Everywhere educators go these days, someone is talking about standards. Meeting standards has become a prime concern for all educators. Given the new Common Core Standards in PA, educators are attempting to integrate disciplines in order to align standards. It has become evident that we can no longer teach in a compartmentalized, isolated manner where each discipline has no relevance to another.
When thinking about the new standards challenge, for some reason the one-room schoolhouse comes to mind. When I think of a one-room schoolhouse, I think of a range of grade levels in a large room and students learning at various levels. The amazing thing to me about the one-room schoolhouse is that there was only one teacher in the room teaching multiple grade levels and multiple skill levels, all at the same time. Does this sound familiar? Today we call it differentiating instruction.

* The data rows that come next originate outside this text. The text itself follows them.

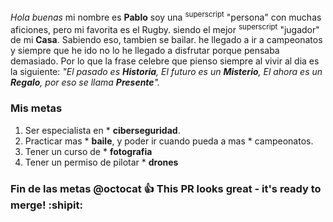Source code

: _Hola buenas_ mi nombre es **Pablo** soy una <sup>superscript</sup> "persona" con muchas aficiones, pero mi favorita es el Rugby. siendo el mejor <sup>superscript</sup> "jugador" de mi **Casa**. 
Sabiendo eso, tambien se bailar. he llegado a ir a campeonatos y siempre que he ido no lo he llegado a disfrutar porque pensaba demasiado. Por lo que la frase celebre que pienso siempre al vivir al dia es la siguiente: _"El pasado es **Historia**, El futuro es un **Misterio**, El ahora es un **Regalo**, por eso se llama **Presente**"._
### Mis metas
1. Ser especialista en * **ciberseguridad**.
1. Practicar mas * **baile**, y poder ir cuando pueda a mas * campeonatos.
1. Tener un curso de * **fotografia**
1. Tener un permiso de pilotar * **drones**
### Fin de las metas @octocat :+1: This PR looks great - it's ready to merge! :shipit:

But, let's think about the one-room schoolhouse from a 21st century point of view.
Many schools today use a period day. Every 40 minutes or so the bell rings, or in the case of an elementary school, the teacher ends one subject and begins a new subject. In the one-room schoolhouse of the future, learning is continual and teachers blend multiple subjects. In the one-room schoolhouse model, interdisciplinary activities are no longer the exception, but the standard. The term "subject" would no longer mean reading or math because students would be taking classes titled problem solving, creativity and collaboration and even these would hardly be recognized as subjects. They would master all of their core standards within these classes.
We already use differentiated instruction today, but in the one-room schoolhouse of the future, it takes on new meaning. Think about how one would differentiate a lesson in the creativity class using the math and science standards, or if you were in the collaboration class using the language arts standards. The differentiation of content, process or product takes on a whole new meaning.
Now let's think about technology. Of course, technology would play a key role in the school day; however, it would not have to play a critical role. What I am saying is that we do not have to assume that we cannot teach effectively if we do not have a classroom full of iPads with a Smartboard in the front of the classroom. Rather, we need to assume that if we use the technology that we have available to us differently, we can meet the standards of the 21st century.
Just the other day I was watching a teacher teach a lesson in her science class (at least it was during the 40 minutes dedicated to science). As I watched I realized that I forgot that it was science class. There were students trying to solve an issue about the lack of growth in their plants while others were journaling their findings. A few students were mathematically trying to figure out what the growth rate should have been in the allotted time, while others were looking for scientific reasons as to why their plant didn't grow as much as the control plant. There was another group of students on computers in the back of the room researching and sharing their data with a classroom overseas. It appeared that there were 6 students in each group. Three were in the classroom and three were online in the overseas class. The one plant was in their classroom while the other was in the overseas classroom. It was a truly amazing lesson. As I watched and thought about the one-room schoolhouse, I realized that successful instruction is all about the teacher. I realized that there are teachers out there who are teaching in the "one-room schoolhouse" futuristic model. They have transformed their classroom into a global one-room schoolhouse. Perhaps others will follow and create a new pathway forward, learning from our past -- one room, a multitude of possibilities with students of unique abilities working creatively and collaboratively.